Movies

Johnny Knoxville offers life lessons on strip clubs and more

And you thought your grandfather was embarrassing.

In “Bad Grandpa,” the third theatrical “Jackass” film, out Friday, Johnny Knoxville, 42, reprises his fan-favorite character, Irving Zisman. The outrageously horny 86-year-old wreaks havoc on unsuspecting real people’s lives, Sacha Baron Cohen-style: In true “Jackass” form, there are car crashes, wedgies and even a sexually charged child-beautypageant performance. The Post caught up with Zisman to talk about his big starring role.

Why did you agree to let the cameras follow you around for this movie?

’Cause they promised to get me some [ladies]. I’ve been in a damn bad marriage for 50 years, and it sounded like a pretty good chance.

What kind of women are you looking for these days?

Whatever’s within reaching distance. Proximity is very important to me. Otherwise, I’m not that picky. Eighteen to 80, blind, crippled or crazy.

Johnny KnoxvilleMichael Buckner/Getty Images

Who is the sexiest elderly woman out there today?

She’s not elderly, but Maria Menounos is pretty hot. I go more for younger ladies.

What do you think are some of the problems with the kids these days?

I don’t know what the hell’s the problem. They spend too much time on those video games and don’t read enough books.

What do you think about Miley Cyrus and all of her antics?

Well, I mean, I’d hit it. I’d tap that like a sugar maple.

Even with her tongue sticking out?

Are you kidding? That girl can lick her eyebrows.

I see that in the movie you go to a child beauty pageant. Are you a big “Toddlers & Tiaras” fan?

Hell, no. But it is a good place to meet women because of all those young ladies there with their daughters.

Where else is a good place to pick up women?

Oh, man, the bingo hall is the best place to pick up women. And this is from the old bull to the young bull: Go to the all-male strip-teaser clubs.

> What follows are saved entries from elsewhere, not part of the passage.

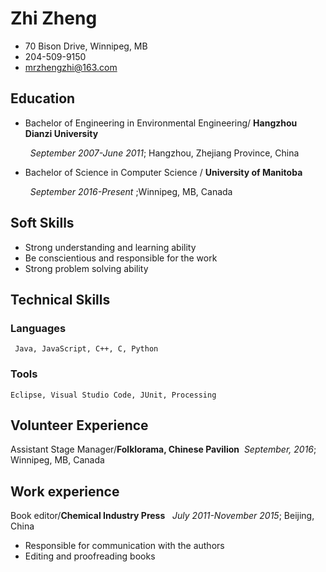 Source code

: #  Zhi Zheng

+ 70 Bison Drive, Winnipeg, MB
+ 204-509-9150
+ mrzhengzhi@163.com

## Education
+ Bachelor of Engineering in Environmental Engineering/ **Hangzhou Dianzi University**

     &nbsp; *September 2007-June 2011*; Hangzhou, Zhejiang Province, China 
       
+ Bachelor of Science in Computer Science / **University of Manitoba**

     &nbsp; *September 2016-Present* ;Winnipeg, MB, Canada

## Soft Skills
+ Strong understanding and learning ability
+ Be conscientious and responsible for the work
+ Strong problem solving ability

## Technical Skills
### Languages
     Java, JavaScript, C++, C, Python
     
### Tools
    Eclipse, Visual Studio Code, JUnit, Processing

## Volunteer Experience
Assistant Stage Manager/**Folklorama, Chinese Pavilion** 
&nbsp;*September, 2016*; Winnipeg, MB, Canada   
## Work experience
Book editor/**Chemical Industry Press**
&nbsp; *July 2011-November 2015*; Beijing, China
+ Responsible for communication with the authors
+ Editing and proofreading books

Don’t go to the female strip-teaser clubs because you can’t take ’em home, and you’re going to blow all your money. But if you want to get knee-deep in it, you just head right down to the male strip-teaser clubs, because those women are hot and bothered.

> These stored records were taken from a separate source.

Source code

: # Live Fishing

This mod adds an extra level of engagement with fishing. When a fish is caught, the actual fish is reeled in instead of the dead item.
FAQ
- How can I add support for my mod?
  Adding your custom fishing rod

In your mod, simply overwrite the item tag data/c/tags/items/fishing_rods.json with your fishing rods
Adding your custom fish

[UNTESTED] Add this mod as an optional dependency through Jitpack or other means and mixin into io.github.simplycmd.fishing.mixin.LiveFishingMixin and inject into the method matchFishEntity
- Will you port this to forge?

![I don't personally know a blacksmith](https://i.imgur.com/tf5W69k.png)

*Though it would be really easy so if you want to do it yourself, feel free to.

Where do you get all your sweet cardigans?

JCPenney’s. They got everything you need. One-stop shopping.

Do you use coupons?

Hell, no. My wife always tries to get me to use those damn coupons. I ain’t carrying around a pocket full of coupons. She about drove me nuts. God. See, you get me all pissed when you bring her up. I swear, [undressing her] is like unwrapping an old piece of candy.

Like a Werther’s?

Werth-less!

How did the government shutdown affect you?

Well, I just didn’t want my subscription medicine to be interrupted. Old Uncle Sam pays for a slop jar full of Viagra for me. You would’ve seen me madder than hell if they got near my subscriptions.

I’m wondering if you ever saw Johnny Knoxville’s “The Dukes of Hazzard”?

What did you think? Hell no, I didn’t see that movie. Why you gotta bring up old s **t?